Innovators, Then and Now: How Taichi Ohno Did It, and How You Can, Too

Sept. 17, 2019

It’s impossible to peruse the healthcare professional literature these days without coming across the concept of the shift from volume-based payment to value-based payment, and for good reason. As the Medicare program’s actuaries have noted, the overall cost of the U.S. healthcare delivery system is set to explode from the current $3.823 trillion a year—already an astonishing sum—to $5.963 trillion a year by 2027—a breathtaking statistic.

Faced with that cost cliff, the public and private purchasers and payers of healthcare are forcing providers to go into the core of patient care delivery and in many cases, reengineer it from the ground up, in order to begin to substantially bend the cost curve.

As David W. Bates, Aziz Sheikh, and David A. Asch put it in their March 2017 article in Health Affairs, “Innovative Environments In Health Care: Where And How New Approaches To Care Are Succeeding,” “Health care today needs to evolve substantially. The costs of care are too high, especially in the United States, and both the safety and the quality of care need to improve. Innovations in care delivery come about in large part to address deficits in cost, safety, and quality. At the same time, innovations have the potential to offer new and improved approaches to diagnosis, therapy, and self-care management.”

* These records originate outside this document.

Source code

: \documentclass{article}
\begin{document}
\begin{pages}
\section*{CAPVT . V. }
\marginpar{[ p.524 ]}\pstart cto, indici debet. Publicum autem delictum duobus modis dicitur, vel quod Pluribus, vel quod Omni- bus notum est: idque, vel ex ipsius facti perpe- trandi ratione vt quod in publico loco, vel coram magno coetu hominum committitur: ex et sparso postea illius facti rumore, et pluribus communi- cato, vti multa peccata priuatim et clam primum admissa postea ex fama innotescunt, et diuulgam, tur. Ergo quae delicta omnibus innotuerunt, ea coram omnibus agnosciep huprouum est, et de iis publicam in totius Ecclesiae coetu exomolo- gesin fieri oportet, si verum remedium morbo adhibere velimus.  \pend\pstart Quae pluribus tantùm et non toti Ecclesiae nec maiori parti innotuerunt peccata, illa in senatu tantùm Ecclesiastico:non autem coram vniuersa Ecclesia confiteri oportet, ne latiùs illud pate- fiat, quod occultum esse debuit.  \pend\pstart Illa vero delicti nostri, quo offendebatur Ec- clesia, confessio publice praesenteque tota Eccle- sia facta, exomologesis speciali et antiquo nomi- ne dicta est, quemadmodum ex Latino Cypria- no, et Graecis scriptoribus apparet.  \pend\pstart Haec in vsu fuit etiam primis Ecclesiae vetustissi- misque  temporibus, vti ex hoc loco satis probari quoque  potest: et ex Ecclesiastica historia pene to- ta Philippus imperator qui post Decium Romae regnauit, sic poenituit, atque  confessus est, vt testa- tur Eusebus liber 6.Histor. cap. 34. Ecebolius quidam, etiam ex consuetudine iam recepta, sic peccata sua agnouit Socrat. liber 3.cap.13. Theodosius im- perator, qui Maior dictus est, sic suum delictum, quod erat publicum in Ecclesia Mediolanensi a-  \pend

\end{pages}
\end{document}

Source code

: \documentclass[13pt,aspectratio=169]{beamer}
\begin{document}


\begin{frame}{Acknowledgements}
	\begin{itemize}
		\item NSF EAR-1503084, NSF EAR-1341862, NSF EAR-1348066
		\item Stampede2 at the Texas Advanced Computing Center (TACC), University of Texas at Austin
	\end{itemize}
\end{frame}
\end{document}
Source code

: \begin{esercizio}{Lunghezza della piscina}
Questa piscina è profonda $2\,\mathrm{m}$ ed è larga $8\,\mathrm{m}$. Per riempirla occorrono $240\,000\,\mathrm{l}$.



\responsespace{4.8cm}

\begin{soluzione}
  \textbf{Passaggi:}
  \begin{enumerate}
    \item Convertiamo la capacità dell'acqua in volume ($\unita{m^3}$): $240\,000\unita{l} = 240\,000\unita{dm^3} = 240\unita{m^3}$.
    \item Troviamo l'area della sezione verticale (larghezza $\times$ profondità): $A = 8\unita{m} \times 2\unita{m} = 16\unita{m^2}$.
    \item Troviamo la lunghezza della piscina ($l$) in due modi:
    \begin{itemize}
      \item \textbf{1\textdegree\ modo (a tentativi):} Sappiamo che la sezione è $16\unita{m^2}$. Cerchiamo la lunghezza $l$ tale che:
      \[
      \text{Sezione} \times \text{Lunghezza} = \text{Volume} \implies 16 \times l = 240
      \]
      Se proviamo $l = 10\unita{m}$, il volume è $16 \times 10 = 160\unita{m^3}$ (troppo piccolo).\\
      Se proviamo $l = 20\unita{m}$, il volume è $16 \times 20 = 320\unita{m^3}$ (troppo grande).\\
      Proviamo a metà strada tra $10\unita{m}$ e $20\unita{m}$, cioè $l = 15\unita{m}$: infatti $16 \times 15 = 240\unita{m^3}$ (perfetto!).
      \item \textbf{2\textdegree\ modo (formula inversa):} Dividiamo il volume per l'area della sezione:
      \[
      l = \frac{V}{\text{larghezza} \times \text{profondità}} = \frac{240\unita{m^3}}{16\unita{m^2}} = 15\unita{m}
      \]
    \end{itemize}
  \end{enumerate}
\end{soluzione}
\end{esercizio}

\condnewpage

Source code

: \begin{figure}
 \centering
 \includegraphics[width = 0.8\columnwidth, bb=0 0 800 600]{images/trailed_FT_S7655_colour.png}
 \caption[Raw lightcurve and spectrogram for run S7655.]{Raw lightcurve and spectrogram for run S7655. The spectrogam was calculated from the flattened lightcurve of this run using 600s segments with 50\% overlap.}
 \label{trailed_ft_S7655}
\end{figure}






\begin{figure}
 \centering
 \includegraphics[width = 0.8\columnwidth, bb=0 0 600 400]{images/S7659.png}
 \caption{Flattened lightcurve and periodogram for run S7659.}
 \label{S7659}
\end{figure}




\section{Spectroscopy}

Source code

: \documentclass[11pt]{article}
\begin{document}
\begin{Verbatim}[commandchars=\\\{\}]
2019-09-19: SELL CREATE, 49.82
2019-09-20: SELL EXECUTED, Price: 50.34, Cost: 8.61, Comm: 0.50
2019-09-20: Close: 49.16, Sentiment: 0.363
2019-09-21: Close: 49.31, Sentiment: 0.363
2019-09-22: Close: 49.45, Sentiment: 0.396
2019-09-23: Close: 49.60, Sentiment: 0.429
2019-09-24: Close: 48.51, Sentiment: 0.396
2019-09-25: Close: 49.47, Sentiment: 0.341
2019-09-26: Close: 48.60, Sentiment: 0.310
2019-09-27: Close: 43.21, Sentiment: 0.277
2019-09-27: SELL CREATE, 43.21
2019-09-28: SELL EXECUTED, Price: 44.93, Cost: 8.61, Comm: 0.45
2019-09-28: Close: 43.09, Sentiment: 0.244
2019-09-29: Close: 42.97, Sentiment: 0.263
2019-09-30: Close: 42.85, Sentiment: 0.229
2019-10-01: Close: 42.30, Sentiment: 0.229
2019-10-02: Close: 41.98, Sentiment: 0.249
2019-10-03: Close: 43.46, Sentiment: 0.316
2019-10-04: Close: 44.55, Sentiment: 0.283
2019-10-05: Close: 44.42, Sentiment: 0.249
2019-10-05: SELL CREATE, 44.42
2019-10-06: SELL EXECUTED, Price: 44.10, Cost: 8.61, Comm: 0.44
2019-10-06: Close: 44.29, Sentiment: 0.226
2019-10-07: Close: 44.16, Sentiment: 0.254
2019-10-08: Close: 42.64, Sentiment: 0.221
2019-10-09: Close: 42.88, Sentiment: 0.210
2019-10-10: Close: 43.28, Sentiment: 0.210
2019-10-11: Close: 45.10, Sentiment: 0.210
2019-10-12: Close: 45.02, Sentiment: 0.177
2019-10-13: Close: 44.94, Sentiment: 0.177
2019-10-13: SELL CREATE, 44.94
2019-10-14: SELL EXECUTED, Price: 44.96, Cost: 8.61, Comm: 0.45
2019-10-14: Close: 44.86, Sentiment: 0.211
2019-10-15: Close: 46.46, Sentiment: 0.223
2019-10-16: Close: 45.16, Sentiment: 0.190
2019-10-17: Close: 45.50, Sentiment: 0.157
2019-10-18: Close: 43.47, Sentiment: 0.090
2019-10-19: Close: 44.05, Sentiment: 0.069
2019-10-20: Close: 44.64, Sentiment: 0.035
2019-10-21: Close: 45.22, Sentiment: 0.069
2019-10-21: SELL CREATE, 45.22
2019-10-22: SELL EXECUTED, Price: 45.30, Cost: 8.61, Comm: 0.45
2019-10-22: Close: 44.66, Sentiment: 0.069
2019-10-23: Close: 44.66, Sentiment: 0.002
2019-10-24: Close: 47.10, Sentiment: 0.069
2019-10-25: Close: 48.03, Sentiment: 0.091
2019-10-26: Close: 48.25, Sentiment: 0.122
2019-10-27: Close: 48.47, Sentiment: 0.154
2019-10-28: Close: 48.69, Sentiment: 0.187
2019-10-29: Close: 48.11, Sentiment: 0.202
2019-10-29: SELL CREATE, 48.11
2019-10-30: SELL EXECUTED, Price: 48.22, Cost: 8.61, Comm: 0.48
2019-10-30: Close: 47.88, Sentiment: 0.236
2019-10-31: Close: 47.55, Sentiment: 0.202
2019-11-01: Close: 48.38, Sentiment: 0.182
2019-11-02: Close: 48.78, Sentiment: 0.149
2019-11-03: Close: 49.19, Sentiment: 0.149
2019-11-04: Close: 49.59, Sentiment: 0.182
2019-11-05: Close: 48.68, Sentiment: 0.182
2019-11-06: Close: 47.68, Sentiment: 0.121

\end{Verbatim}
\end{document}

The core challenge? Every “easy” form of cost reduction has already been applied in healthcare, beginning with such areas as hospital supply costs and environmental (housekeeping) services. So that leaves the leaders of patient care organizations with only one option: to tackle inefficiencies and lack of standardization in core patient care processes—and that is a huge proposition. Indeed, many of the most innovative patient care organizations are leveraging principles taken from manufacturing—Lean management, Six Sigma, and the Toyota Production System (TPS)—and are increasingly applying them to healthcare.

In the introduction to his 1998 book, Becoming Lean: Inside Stories of U.S. Manufacturers, Jeffrey K. Liker, a professor of industrial and operations engineering, notes that the leaders of the Toyota corporation developed their own version of Lean management “in Japan out of necessity. They did not have space, they did not have money to hold a lot of inventory, they could not afford to integrate vertically into all their parts businesses, and they needed to build vehicles for a relatively small market demanding a large variety of vehicles. Under those conditions, it was simply impractical to follow the lead of Henry Ford and make large volumes of black Model Ts. So Taichi Ohno had to innovate, and innovate he did—on the shop floor through trial and error, eventually discovering that building cars and parts in a one-piece flow in a leveled and mixed production sequence was vastly superior to large batch and queue production. Over time, the Toyota Production System was created.” And since then, various performance improvement methodologies—Lean, Six Sigma, and TPS, have been successfully applied to efforts to improve clinical performance in core areas of patient care delivery.

It is in that spirit that we, the editors of Healthcare Innovation, are pleased to share with you the unveiling of our Innovators’ Showcase.” You will find a variety of very exciting case studies in our special report, all involving patient care organization leaders’ initiatives to reform and rework elements of core operational and clinical processes, sometimes using formal performance improvement methodologies, other times not; but in all cases, tackling the issues in strategic, organized ways. Just as Taichi Ohno found in auto manufacturing, success in healthcare transformation will require a lot of trial-and-error work, but the rewards cannot be overestimated. We hope you enjoy and benefit from this special editorial package.